Nested fractions are fractions that contain a fraction within another fraction, creating layers within the expression. These can sometimes be tricky to simplify because we need to carefully unravel the structure to make the calculations easier.
In the exercise, you began with the expression \(2 - \frac{x}{3-\frac{2}{x}}\). Here, the term \(3 - \frac{2}{x}\) is a nested fraction. It nests the smaller fraction \(\frac{2}{x}\) within the larger one.
To tackle this, look at the innermost part first. Simplify it into a single fraction at each level, starting from the innermost fraction outwards. This involves making a fraction into a single denominator, which can then be more easily subtracted, added, multiplied, or divided as needed.

When dealing with fractions, finding a common denominator is key to making calculations straightforward. A common denominator allows us to rewrite fractions so they have the same base, which makes combining them possible.
In the given problem, when you simplified \(3 - \frac{2}{x}\), you found the common denominator to be \(x\). This is because the number 3 can be expressed as \(\frac{3x}{x}\).
This approach kept your focus on maintaining consistency across the fraction expressions, allowing you to recombine termen using the shared base. This step is crucial in transforming a complicated expression into something far simpler to manage.

Simplifying complex fractions often involves a series of smaller simplification steps. In this problem, after dealing with nested fractions, you had to simplify the larger expression into a single fraction.
To do this:

• Identify terms that can be expressed using a common base.
• Rewrite expressions to align them with this base.
• Combine terms by performing the necessary arithmetic operations.

For example, in \(2 - \frac{x}{\frac{3x - 2}{x}}\), further rewriting lets you express \(2\) as \(\frac{6x - 4}{3x - 2}\). Having fractions share a common base allowed you to combine them into a single, simpler fraction effectively.

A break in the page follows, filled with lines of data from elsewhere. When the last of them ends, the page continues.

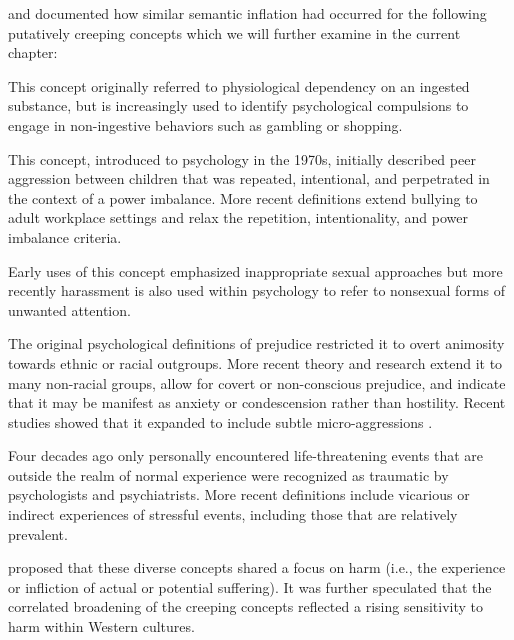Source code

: \documentclass[output=paper]{langsci/langscibook}
\begin{document}
\citet{haslam2016concept} and \citet{haslam2020harm}  documented how similar semantic inflation had occurred for the following putatively creeping concepts which we will further examine in the current chapter: 


\begin{description}\sloppy
\item[Addiction:] This concept originally referred to physiological dependency on an ingested substance, but is increasingly used to identify psychological compulsions to engage in non-ingestive behaviors such as gambling or shopping.

\item[Bullying:] This concept, introduced to psychology in the 1970s, initially described peer aggression between children that was repeated, intentional, and perpetrated in the context of a power imbalance. More recent definitions extend bullying to adult workplace settings and relax the repetition, intentionality, and power imbalance criteria.

\item[Harassment:] Early uses of this concept emphasized inappropriate sexual approaches but more recently harassment is also used within psychology to refer to nonsexual forms of unwanted attention.

\item[Prejudice:] The original psychological definitions of prejudice restricted it to overt animosity towards ethnic or racial outgroups. More recent theory and research extend it to many non-racial groups, allow for covert or non-conscious prejudice, and indicate that it may be manifest as anxiety or condescension rather than hostility. Recent studies showed that it expanded to include subtle micro-aggressions \citep{lilienfeld2017microaggressions}.

\item[Trauma:] Four decades ago only personally encountered life-threatening events that are outside the realm of normal experience were recognized as traumatic by psychologists and psychiatrists. More recent definitions include vicarious or indirect experiences of stressful events, including those that are relatively prevalent.
\end{description}

\citet{haslam2016concept} proposed that these diverse concepts shared a focus on harm (i.e., the experience or infliction of actual or potential suffering). It was further speculated that the correlated broadening of the creeping concepts reflected a rising sensitivity to harm within Western cultures.
\end{document}
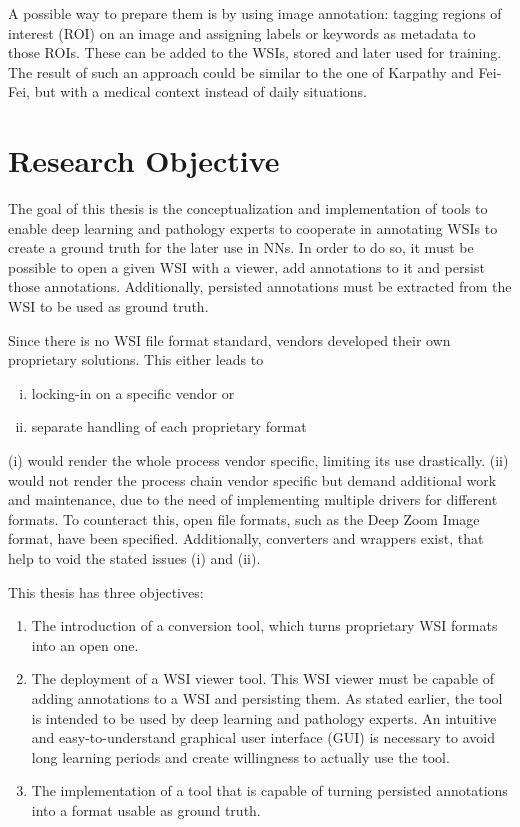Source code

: A possible way to prepare them is by using image annotation: tagging regions of interest (ROI) on an image and assigning labels or keywords as metadata to those ROIs. These can be added to the WSIs, stored and later used for training. The result of such an approach could be similar to the one of Karpathy and Fei-Fei\cite{Karpathy15}, but with a medical context instead of daily situations.


\section{Research Objective}
\label{sec1_researchObjective}
The goal of this thesis is the conceptualization and implementation of tools to enable deep learning and pathology experts to cooperate in annotating WSIs to create a ground truth for the later use in NNs. In order to do so, it must be possible to open a given WSI with a viewer, add annotations to it and persist those annotations. Additionally, persisted annotations must be extracted from the WSI to be used as ground truth.

Since there is no WSI file format standard, vendors developed their own proprietary solutions\cite{Cornish13}. This either leads to

\begin{enumerate}[(i)]
	\item locking-in on a specific vendor or
	\item separate handling of each proprietary format
\end{enumerate}

(i) would render the whole process vendor specific, limiting its use drastically. (ii) would not render the process chain vendor specific but demand additional work and maintenance, due to the need of implementing multiple drivers for different formats. To counteract this, open file formats, such as the Deep Zoom Image format, have been specified\cite{Cornish13}. Additionally, converters and wrappers exist, that help to void the stated issues (i) and (ii). 

This thesis has three objectives:
\begin{enumerate}[(1)]
	\item The introduction of a conversion tool, which turns proprietary WSI formats into an open one.
	\item The deployment of a WSI viewer tool. This WSI viewer must be capable of adding annotations to a WSI and persisting them. As stated earlier, the tool is intended to be used by deep learning and pathology experts. An intuitive and easy-to-understand graphical user interface (GUI) is necessary to avoid long learning periods and create willingness to actually use the tool.
	\item The implementation of a tool that is capable of turning persisted annotations into a format usable as ground truth.
\end{enumerate}

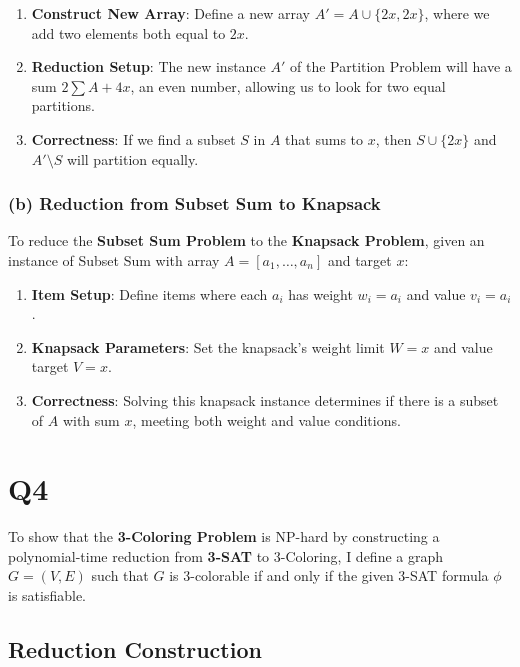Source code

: \documentclass[11pt]{article}
\begin{document}
\begin{enumerate}
    \item \textbf{Construct New Array}: Define a new array \( A' = A \cup \{2x, 2x\} \), where we add two elements both equal to \( 2x \).
    \item \textbf{Reduction Setup}: The new instance \( A' \) of the Partition Problem will have a sum \( 2 \sum A + 4x \), an even number, allowing us to look for two equal partitions.
    \item \textbf{Correctness}: If we find a subset \( S \) in \( A \) that sums to \( x \), then \( S \cup \{2x\} \) and \( A' \setminus S \) will partition equally.
\end{enumerate}

\subsubsection*{(b) Reduction from Subset Sum to Knapsack}

To reduce the \textbf{Subset Sum Problem} to the \textbf{Knapsack Problem}, given an instance of Subset Sum with array \( A = [a_1, \dots, a_n] \) and target \( x \):

\begin{enumerate}
    \item \textbf{Item Setup}: Define items where each \( a_i \) has weight \( w_i = a_i \) and value \( v_i = a_i \).
    \item \textbf{Knapsack Parameters}: Set the knapsack's weight limit \( W = x \) and value target \( V = x \).
    \item \textbf{Correctness}: Solving this knapsack instance determines if there is a subset of \( A \) with sum \( x \), meeting both weight and value conditions.
\end{enumerate}

\newpage

\section*{Q4}

To show that the \textbf{3-Coloring Problem} is NP-hard by constructing a polynomial-time reduction from \textbf{3-SAT} to 3-Coloring, I define a graph \( G = (V, E) \) such that \( G \) is 3-colorable if and only if the given 3-SAT formula \( \phi \) is satisfiable.

\subsection*{Reduction Construction}
\end{document}

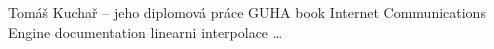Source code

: \documentclass[a4paper,12pt]{book}
\begin{document}


\begin{thebibliography}{thesisKuchar}
 Tomáš Kuchař -- jeho diplomová práce
 GUHA book
 Internet Communications Engine documentation
 linearni interpolace 
 \dots
\end{thebibliography}
\end{document}
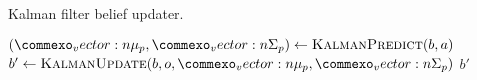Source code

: \begin{algorithm}[t]
    \caption{Kalman filter belief updater.}
    \label{alg:kalman_filter}
    \begin{algorithmic}
    \State $(\vec{\mu}_p, \vec{\Sigma}_p) \leftarrow \textproc{KalmanPredict}(b, a)$ 
    \State $b' \leftarrow \textproc{KalmanUpdate}(b, o, \vec{\mu}_p, \vec{\Sigma}_p)$ 
    \State \Return $b'$
    \EndFunction
    \end{algorithmic}
\end{algorithm}
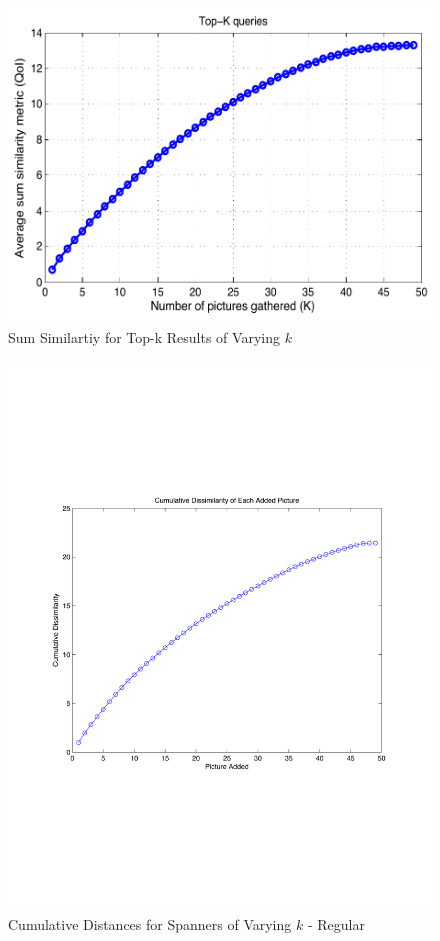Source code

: \begin{figure} 
\begin{centering}
    \includegraphics[scale=0.45]{figures/topkSumSimilarity.pdf}
    \caption{Sum Similartiy for Top-k Results of Varying $k$}
    \label{fig:spanAddDist}
\end{centering}
\end{figure}

\begin{figure} 
\begin{centering}
    \includegraphics[scale=0.35]{figures/spannerCumulativeDist.pdf}
    \caption{Cumulative Distances for Spanners of Varying $k$ - Regular}
    \label{fig:spanCumDistReg}
\end{centering}
\end{figure}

Factoring polynomials is a useful skill when simplifying expressions. While it did not lead to further simplification in this case, it's crucial you know how to check for it.
Once you simplified the numerator \(-x^2 + 6x - 4\), examine it closely to see if it can break down further. Sometimes, expressions can be factored even if not immediately obvious.
Why is factoring important?

• It can further reduce the expression's complexity.
• Identifying common factors can give insights into equivalent simpler forms.

In our exercise, the expression didn't break down further which is why factoring was not applicable, but always keep this tool in mind as part of your simplification toolkit.